Subito dopo un piccolo nevaio ci sono due possibilità scendere ancora aggirando il lago a sinistra, attraversarlo e risalire verso il Lago Bùsin Superiore, oppure imboccare a destra una traccia che attraversa quasi in piano intorno al lago, e risale il pianoro fino ad affacciarsi sul lago superiore: in fondo a questo lago, in alto a destra, compare la Bocchetta della Valle. Il nostro percorso costeggia tutto il Lago Bùsin Superiore e si porta sotto la Bocchetta, alla quale si risale con un ultimo strappo ripido (2574m, dsl 200 m. circa, tenendo conto della discesa dopo il passo del Bùsin, un’ora).
Salendo sul dosso a destra della bocchetta la vista spazia sui laghi sottostanti e sull’onnipresente Monte Giove.
Non si riesce a staccare gli occhi dal panorama sul percorso di salita...
Dopo un ultimo sguardo l'attenzione si sposta verso le montagne dell’alta valle Devero: Cervandone, Schwarzhorn, la Rossa, la punta di Valdeserta, e più in là il trapezio del Monte Leone, tutte cime salite anni fa con gli sci, e una fila di vette Svizzere innevate, alcune raggiungibili dal Passo del Sempione. In fondo a sinistra, i ghiacciai del Monte Rosa.
Alla Bocchetta un cartello indica la direzione del Devero: sentiero [H14], 2h40'.
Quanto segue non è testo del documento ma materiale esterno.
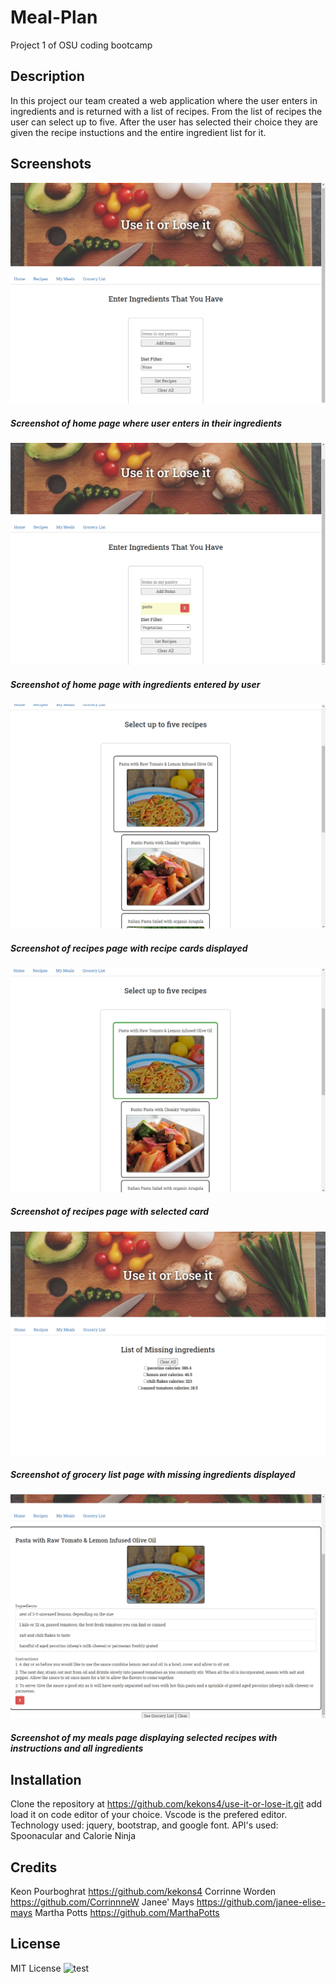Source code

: # Meal-Plan
Project 1 of OSU coding bootcamp

## Description
In this project our team created a web application where the user enters in ingredients and is returned with a list of recipes.
From the list of recipes the user can select up to five. After the user has selected their choice they are given the recipe instuctions
and the entire ingredient list for it.

## Screenshots

![Screenshot_one](/assets/images/screenshot_one.png)
##### Screenshot of home page where user enters in their ingredients

![Screenshot_two](/assets/images/screenshot_two.png)
##### Screenshot of home page with ingredients entered by user

![Screenshot_three](/assets/images/screenshot_three.png)
##### Screenshot of recipes page with recipe cards displayed

![Screenshot_four](/assets/images/screenshot_four.png)
##### Screenshot of recipes page with selected card

![Screenshot_five](/assets/images/screenshot_five.png)
##### Screenshot of grocery list page with missing ingredients displayed

![Screenshot_six](/assets/images/screenshot_six.png)
##### Screenshot of my meals page displaying selected recipes with instructions and all ingredients

## Installation

Clone the repository at https://github.com/kekons4/use-it-or-lose-it.git add load it on
code editor of your choice. Vscode is the prefered editor.
Technology used: jquery, bootstrap, and google font.
API's used: Spoonacular and Calorie Ninja

## Credits

Keon Pourboghrat https://github.com/kekons4
Corrinne Worden https://github.com/CorrinnneW
Janee' Mays https://github.com/janee-elise-mays
Martha Potts https://github.com/MarthaPotts

## License

MIT License
![test](https://img.shields.io/apm/l/test)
Si inizia la discesa verso sud, attraversando sotto le cime oltre la Bocchetta: in fondo alla valle compare uno spicchio di lago dall’incredibile colore turchese; con una serie di tornanti e diagonali divalliamo attraversando alcuni impluvi; qui i sentieri si intersecano, occorre prestare attenzione, ed a un certo punto deviare decisamente a destra e invertire il precedente senso di marcia (andando diritto si sale alla Bocchetta di Poiala), puntando poi verso il centro della valle e ignorando la traccia che risale verso la sua destra orografica. In breve raggiungiamo l’alpe Naga, ormai abbandonata, e proseguendo a mezzacosta, sempre in discesa, eccoci all’alpe della Valle. Probabilmente e’ stata costruita qui, sotto un’enorme roccia che avrebbe dovuto proteggerla. Invece in tempi immemorabili una parte del roccione si è staccata piombando a ridosso dei fabbricati, che non più sicuri, sono stati forse per questo abbandonati. Sotto l’alpe attraversiamo un ponticello con altre indicazioni: qui passa un percorso che costeggia il lago a mezza costa; noi puntiamo a valle, direzione Crampiolo, che dista ancora un’ora. Abbandoniamo i pascoli per entrare in un bosco di larici radi; sotto di noi spicchi di lago sempre più turchese occhieggiano tra le fronde: qui l’autunno deve essere magico...
Il sentiero si fa via via più largo, fino a diventare una carrozzabile che dopo un po’, si affaccia sulla splendida conca di Crampiolo. L’abitato è molto grazioso, perfettamente restaurato. I tetti delle vecchie baite sono stati quasi tutti rifatti esattamente come erano; solo le pietre meno “invecchiate” ci fanno capire che sono lavori recenti. La chiesetta è molto carina, i gerani alle finestre e il sole fanno il resto...
Dopo un giretto tra le case, ci spostiamo sulla sinistra orografica del torrente, ignorando la carrozzabile che scende alla conca di Devero, e proseguiamo lungo una splendida pedonale ombreggiata per lo più da larici, che ci accompagna fino al Devero. Allo sterrato si sostituisce l’acciottolato, si passa sotto la deliziosa chiesetta e si raggiunge il parcheggio.